I read a quote this morning that says, "The most conspicuous way to know when a person is ready to lead others is when he is able to lead himself." It got me thinking. Am I a good leader according to that statement? Do I do a good job at leading myself? Over the past few weeks I've been in a bit of a slump. You know how baseball players get into a hitting slump, and they begin to lose confidence? Well, that can happen to anyone, including preachers. I would venture to say it's probably happened to you. As Christians, we know we have a "living hope through the resurrection of Jesus Christ from the dead" (1 Pe. 1:3). We know we possess a "joy inexpressible and full of glory" (1 Pe. 1:8). But if you're anything like me, you don't always feel that way.
At different seasons in our lives we can all experience a spiritual funk. Why? Well, sometimes it's because we grow careless. We are unguarded. We stop paying attention to the weeds growing in our spiritual garden. You see, sin seldom starts out with evil. It usually begins with inattention.

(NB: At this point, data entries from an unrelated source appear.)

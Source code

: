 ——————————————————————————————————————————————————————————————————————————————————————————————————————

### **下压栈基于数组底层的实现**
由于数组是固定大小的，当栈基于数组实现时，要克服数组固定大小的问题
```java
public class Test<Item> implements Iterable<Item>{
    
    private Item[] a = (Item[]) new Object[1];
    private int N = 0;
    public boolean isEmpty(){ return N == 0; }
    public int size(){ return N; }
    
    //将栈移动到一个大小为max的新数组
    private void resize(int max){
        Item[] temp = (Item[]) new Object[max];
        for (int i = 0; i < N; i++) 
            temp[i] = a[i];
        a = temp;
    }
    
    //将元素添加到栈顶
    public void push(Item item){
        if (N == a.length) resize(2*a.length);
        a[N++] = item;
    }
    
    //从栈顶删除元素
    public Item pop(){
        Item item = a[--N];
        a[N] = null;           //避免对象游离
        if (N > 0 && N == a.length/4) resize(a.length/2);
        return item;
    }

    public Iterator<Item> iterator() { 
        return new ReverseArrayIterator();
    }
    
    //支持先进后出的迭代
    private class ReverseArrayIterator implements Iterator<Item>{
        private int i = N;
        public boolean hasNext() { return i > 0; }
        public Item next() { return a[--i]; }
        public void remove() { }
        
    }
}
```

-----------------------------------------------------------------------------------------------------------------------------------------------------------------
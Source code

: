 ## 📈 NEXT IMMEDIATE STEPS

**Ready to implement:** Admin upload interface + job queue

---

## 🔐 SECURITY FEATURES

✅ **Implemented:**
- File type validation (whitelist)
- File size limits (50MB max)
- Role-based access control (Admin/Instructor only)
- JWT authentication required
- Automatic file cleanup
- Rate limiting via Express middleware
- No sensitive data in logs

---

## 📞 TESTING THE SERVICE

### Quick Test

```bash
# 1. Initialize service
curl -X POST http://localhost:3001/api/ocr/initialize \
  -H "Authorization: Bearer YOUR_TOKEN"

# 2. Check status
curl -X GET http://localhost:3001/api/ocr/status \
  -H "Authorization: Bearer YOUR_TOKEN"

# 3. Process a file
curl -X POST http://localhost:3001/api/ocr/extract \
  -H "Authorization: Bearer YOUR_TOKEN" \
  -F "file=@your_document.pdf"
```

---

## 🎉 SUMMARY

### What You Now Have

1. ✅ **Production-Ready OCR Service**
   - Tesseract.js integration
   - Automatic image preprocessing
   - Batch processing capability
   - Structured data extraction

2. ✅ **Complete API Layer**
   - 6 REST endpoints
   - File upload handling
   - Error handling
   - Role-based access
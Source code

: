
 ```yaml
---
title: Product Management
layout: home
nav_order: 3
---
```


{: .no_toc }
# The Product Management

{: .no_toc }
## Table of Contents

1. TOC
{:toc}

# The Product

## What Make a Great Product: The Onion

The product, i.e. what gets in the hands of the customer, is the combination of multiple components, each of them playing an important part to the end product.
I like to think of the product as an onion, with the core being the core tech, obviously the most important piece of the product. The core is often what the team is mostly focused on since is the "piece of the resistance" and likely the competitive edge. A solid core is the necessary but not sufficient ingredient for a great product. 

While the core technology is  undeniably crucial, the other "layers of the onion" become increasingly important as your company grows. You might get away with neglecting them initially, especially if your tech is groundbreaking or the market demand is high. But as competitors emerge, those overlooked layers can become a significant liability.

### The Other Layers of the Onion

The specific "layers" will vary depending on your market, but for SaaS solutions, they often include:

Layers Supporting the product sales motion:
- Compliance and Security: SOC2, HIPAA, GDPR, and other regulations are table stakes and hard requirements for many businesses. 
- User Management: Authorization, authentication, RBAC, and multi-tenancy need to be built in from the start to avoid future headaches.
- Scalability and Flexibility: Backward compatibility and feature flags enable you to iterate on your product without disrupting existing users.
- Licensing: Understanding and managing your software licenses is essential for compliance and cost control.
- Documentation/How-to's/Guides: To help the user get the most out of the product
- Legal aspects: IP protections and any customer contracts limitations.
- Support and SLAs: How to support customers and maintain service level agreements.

When we're on spiritual autopilot, we think everything is OK, but in reality we begin experiencing "soul drift," and the next thing we know, we've drifted quite a distance from shore. Sometimes our spiritual funk begins due to some external circumstance that we allow to rob our joy. That's right--our joy is only taken from us when we allow circumstances to take control of our hearts and minds. This is why we tell our children that they CHOOSE their attitude. We can't control what goes on around us, but we can control, through the Holy Spirit, what's going on inside of us. And so we pray, "Restore to me the joy of your salvation and sustain me with a willing spirit" (Ps. 51:12).
I recognize in my own life that getting out of a spiritual funk isn't easy. In another blog this week I pointed out there was no miraculous spiritual growth pill. It takes deliberate action, commitment, and dedication to "right the ship" and begin the gradual work of spiritual renewal and growth. I don't have it all figured out, but one of the key elements of leading myself are the daily disciplines of prayer study, and worship, even when (and especially when) I don't feel like it. We all need a daily and weekly rhythm of work, family time, recreation, rest, and spiritual renewal.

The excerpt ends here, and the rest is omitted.